This notebook creates hypothesis-driven features capturing abnormal behavior over time and across entities, inspired by fraud domain intuition and winning Kaggle strategies, while ensuring strict temporal correctness.

In [1]:
import pandas as pd
import numpy as np

trans = pd.read_csv("../data/train_transaction.csv")
ident = pd.read_csv("../data/train_identity.csv")

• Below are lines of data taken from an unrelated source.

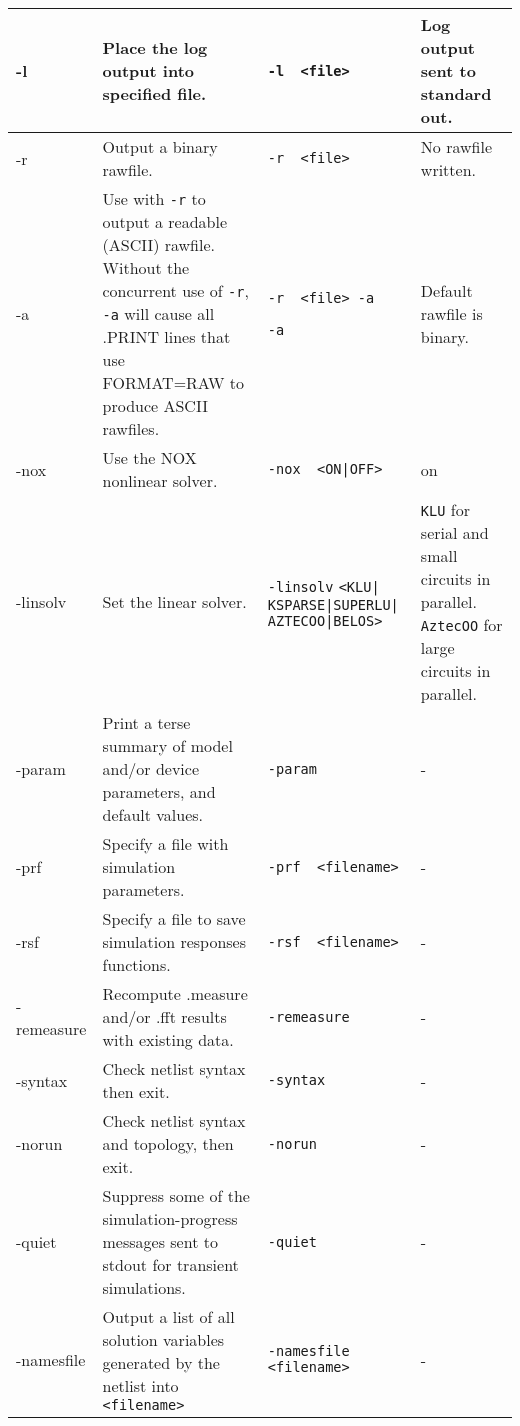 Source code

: \begin{longtable}[h] {>{\raggedright\small}m{1.1in}|>{\raggedright\small}m{2in}|>{\raggedright\small}m{1.5in}|>{\raggedright\let\\\tabularnewline\small}m{1in}}
-l &
Place the log output into specified file. &
\verb+-l  <file>+ &
Log output sent to standard out. \\ \hline

-r &
Output a binary rawfile. &
\verb+-r  <file>+ &
No rawfile written. \\ \hline

-a &
Use with \verb+-r+ to output a readable (ASCII) rawfile.
Without the concurrent use of \verb+-r+, \verb+-a+
will cause all .PRINT lines that use FORMAT=RAW to produce
ASCII rawfiles. &
\verb+-r  <file> -a+

\verb+-a+
&
Default rawfile is binary. \\ \hline

-nox &
Use the NOX nonlinear solver. &
\verb+-nox  <ON|OFF>+ &
on \\ \hline

-linsolv &
Set the linear solver. &
\verb+-linsolv+
\verb+<KLU|+
\verb+KSPARSE|SUPERLU|+
\verb+AZTECOO|BELOS>+ &
\texttt{KLU} for serial and small circuits in parallel. \texttt{AztecOO} for large circuits in parallel. \\ \hline

-param &
Print a terse summary of model and/or device parameters,
and default values. &
\verb+-param+ &
- \\ \hline

-prf &
Specify a file with simulation parameters. &
\verb+-prf  <filename>+ &
- \\ \hline

-rsf &
Specify a file to save simulation responses functions. &
\verb+-rsf  <filename>+ &
- \\ \hline

-remeasure &
Recompute .measure and/or .fft results with existing data. &
\verb+-remeasure+ &
- \\ \hline

-syntax &
Check netlist syntax then exit.&
\verb+-syntax+ &
- \\ \hline

-norun &
Check netlist syntax and topology, then exit. &
\verb+-norun+ &
- \\ \hline

-quiet &
Suppress some of the simulation-progress messages
sent to stdout for transient simulations. &
\verb+-quiet+ &
- \\ \hline

-namesfile &
Output a list of all solution variables generated by the netlist
into \texttt{<filename>} &
\verb+-namesfile+
\verb+<filename>+ &
- \\ \hline


\end{longtable}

trans = trans.sort_values("TransactionDT").reset_index(drop=True)


In [2]:
trans["uid"] = (
    trans["card1"].astype(str) + "_" +
    trans["addr1"].astype(str)
)


In [3]:
trans["uid_txn_count"] = (
    trans.groupby("uid").cumcount()
)


In [4]:
uid_mean_amt = (
    trans.groupby("uid")["TransactionAmt"]
    .expanding()
    .mean()
    .shift()
    .reset_index(level=0, drop=True)
)

trans["uid_avg_amt"] = uid_mean_amt


In [5]:
trans["amt_vs_uid_avg"] = (
    trans["TransactionAmt"] / trans["uid_avg_amt"]
)


In [6]:
trans["uid_prev_dt"] = (
    trans.groupby("uid")["TransactionDT"].shift()
)

trans["uid_time_since_last"] = (
    trans["TransactionDT"] - trans["uid_prev_dt"]
)


In [7]:
m_cols = [c for c in trans.columns if c.startswith("M")]

for c in m_cols:
    trans[c] = trans[c].fillna("Unknown")


In [8]:
trans[
    ["uid_avg_amt", "amt_vs_uid_avg", "uid_time_since_last"]
].isna().mean()


uid_avg_amt            0.000002
amt_vs_uid_avg         0.000002
uid_time_since_last    0.067691
dtype: float64

In [9]:
trans.groupby("isFraud")[
    ["uid_txn_count", "amt_vs_uid_avg", "uid_time_since_last"]
].mean()


Unnamed: 0_level_0,uid_txn_count,amt_vs_uid_avg,uid_time_since_last
isFraud,Unnamed: 1_level_1,Unnamed: 2_level_1,Unnamed: 3_level_1
0,387.453942,1.194328,374290.048653
1,519.001984,1.327442,245562.544911